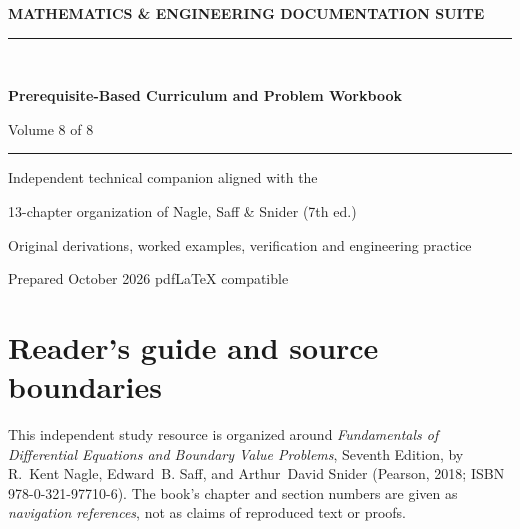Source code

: \documentclass[11pt,letterpaper,oneside]{report}
\theoremstyle{definition}\newtheorem{definition}[theorem]{Definition}
\theoremstyle{remark}\newtheorem{remark}[theorem]{Remark}
\begin{document}
\begin{titlepage}
\pagecolor{navy}\color{white}
\vspace*{0.75in}
{\sffamily\bfseries\large MATHEMATICS \& ENGINEERING DOCUMENTATION SUITE\\[12pt]}
{\color{cyan!40}\rule{\textwidth}{2pt}}\\[1.0in]
{\sffamily\bfseries\fontsize{29}{36}\selectfont Prerequisite-Based Curriculum and Problem Workbook\par}
\vspace{0.45in}
{\Large Volume 8 of 8}\par\vspace{0.55in}
{\color{cyan!30}\rule{0.50\textwidth}{1pt}}\par\vspace{0.3in}
{\large Independent technical companion aligned with the\par}
{\large 13-chapter organization of Nagle, Saff \& Snider (7th ed.)\par}
\vfill
{\large Original derivations, worked examples, verification and engineering practice\par}\vspace{0.3in}
{\small Prepared October 2026 \quad\textbullet\quad pdf\LaTeX{} compatible\par}
\end{titlepage}
\nopagecolor\color{ink}
\chapter*{Reader's guide and source boundaries}
This independent study resource is organized around \emph{Fundamentals of Differential Equations and Boundary Value Problems}, Seventh Edition, by R.~Kent Nagle, Edward~B. Saff, and Arthur~David Snider (Pearson, 2018; ISBN 978-0-321-97710-6). The book's chapter and section numbers are given as \emph{navigation references}, not as claims of reproduced text or proofs.
\end{document}
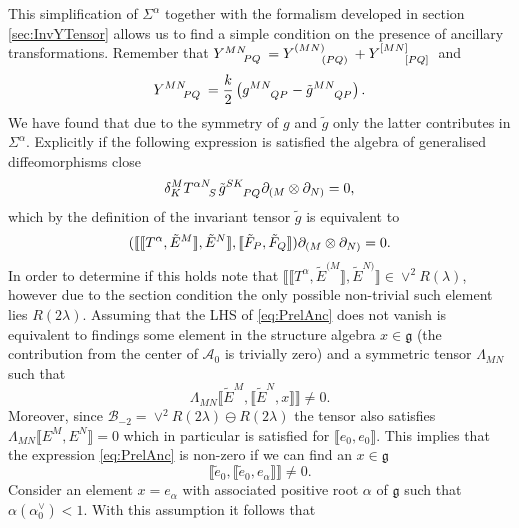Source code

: This simplification of $\Sigma^\alpha$ together with the formalism developed in section \ref{sec:InvYTensor} allows us to find a simple condition on the presence of ancillary transformations. Remember that $\tensor{Y}{^{MN}_{PQ}}=\tensor{Y}{^{(MN)}_{(PQ)}}+\tensor{Y}{^{[MN]}_{[PQ]}}$ and 
\begin{equation}
    \tensor{Y}{^{MN}_{PQ}} = \frac{k}{2}\left(\tensor{g}{^{MN}_{QP}}-\tensor{\tilde{g}}{^{MN}_{QP}}\right).
\end{equation}
We have found that due to the symmetry of $g$ and $\tilde{g}$ only the latter contributes in $\Sigma^\alpha$. Explicitly if the following expression is satisfied the algebra of generalised diffeomorphisms close
\begin{equation}
    \delta^{M}_K\tensor{T}{^{\alpha N}_S}\tensor{\tilde{g}}{^{SK}_{PQ}}\pd_{(M}\otimes\pd_{N)} = 0,
\end{equation}
which by the definition of the invariant tensor $\tilde{g}$ is equivalent to 
\begin{equation}\label{eq:PrelAnc}
    (\llbracket \llbracket T^\alpha,\tilde{E}^{M}\rrbracket,\tilde{E}^N\rrbracket,\llbracket \tilde{F}_P,\tilde{F}_Q\rrbracket)\partial_{(M}\otimes\partial_{N)} = 0.
\end{equation}
In order to determine if this holds note that $\llbracket\llbracket T^\alpha ,\tilde{E}^{(M}\rrbracket,\tilde{E}^{N)}\rrbracket\in \vee^2R(\lambda)$, however due to the section condition the only possible non-trivial such element lies $R(2\lambda)$. Assuming that the LHS of \eqref{eq:PrelAnc} does not vanish is equivalent to findings some element in the structure algebra $x\in\mathfrak{g}$ (the contribution from the center of $\mathscr{A}_0$ is trivially zero) and a symmetric tensor $\Lambda_{MN}$ such that 
\begin{equation}
    \Lambda_{MN}\llbracket \tilde{E}^M,\llbracket\tilde{E}^N,x\rrbracket\rrbracket \neq 0.
\end{equation}
Moreover, since $\mathscr{B}_{-2}=\vee^2 R(2\lambda)\ominus R(2\lambda)$ the tensor also satisfies $\Lambda_{MN}\llbracket E^{M},E^N\rrbracket=0$ which in particular is satisfied for $\llbracket e_0,e_0\rrbracket$. This implies that the expression \eqref{eq:PrelAnc} is non-zero if we can find an $x\in\mathfrak{g}$ 
\begin{equation}
    \llbracket \tilde{e}_0,\llbracket\tilde{e}_0,e_\alpha\rrbracket\rrbracket \neq 0. 
\end{equation}
Consider an element $x=e_\alpha$ with associated positive root $\alpha$ of $\mathfrak{g}$ such that $\alpha(\alpha_0^\vee)< 1$. With this assumption it follows that 
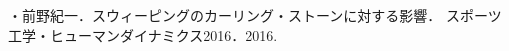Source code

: \documentclass[main]{subfiles}
\begin{document}
{}
・前野紀一．スウィーピングのカーリング・ストーンに対する影響．
スポーツ工学・ヒューマンダイナミクス2016．2016.
\printbibliography[title=参考文献]
\end{document}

· · ·

_Aim of the exercise_. Each line of the listing that contains the word "zero" must be copied.

_Response_.
In order to determine if this holds note that $\llbracket\llbracket T^\alpha ,\tilde{E}^{(M}\rrbracket,\tilde{E}^{N)}\rrbracket\in \vee^2R(\lambda)$, however due to the section condition the only possible non-trivial such element lies $R(2\lambda)$. Assuming that the LHS of \eqref{eq:PrelAnc} does not vanish is equivalent to findings some element in the structure algebra $x\in\mathfrak{g}$ (the contribution from the center of $\mathscr{A}_0$ is trivially zero) and a symmetric tensor $\Lambda_{MN}$ such that 
Moreover, since $\mathscr{B}_{-2}=\vee^2 R(2\lambda)\ominus R(2\lambda)$ the tensor also satisfies $\Lambda_{MN}\llbracket E^{M},E^N\rrbracket=0$ which in particular is satisfied for $\llbracket e_0,e_0\rrbracket$. This implies that the expression \eqref{eq:PrelAnc} is non-zero if we can find an $x\in\mathfrak{g}$ 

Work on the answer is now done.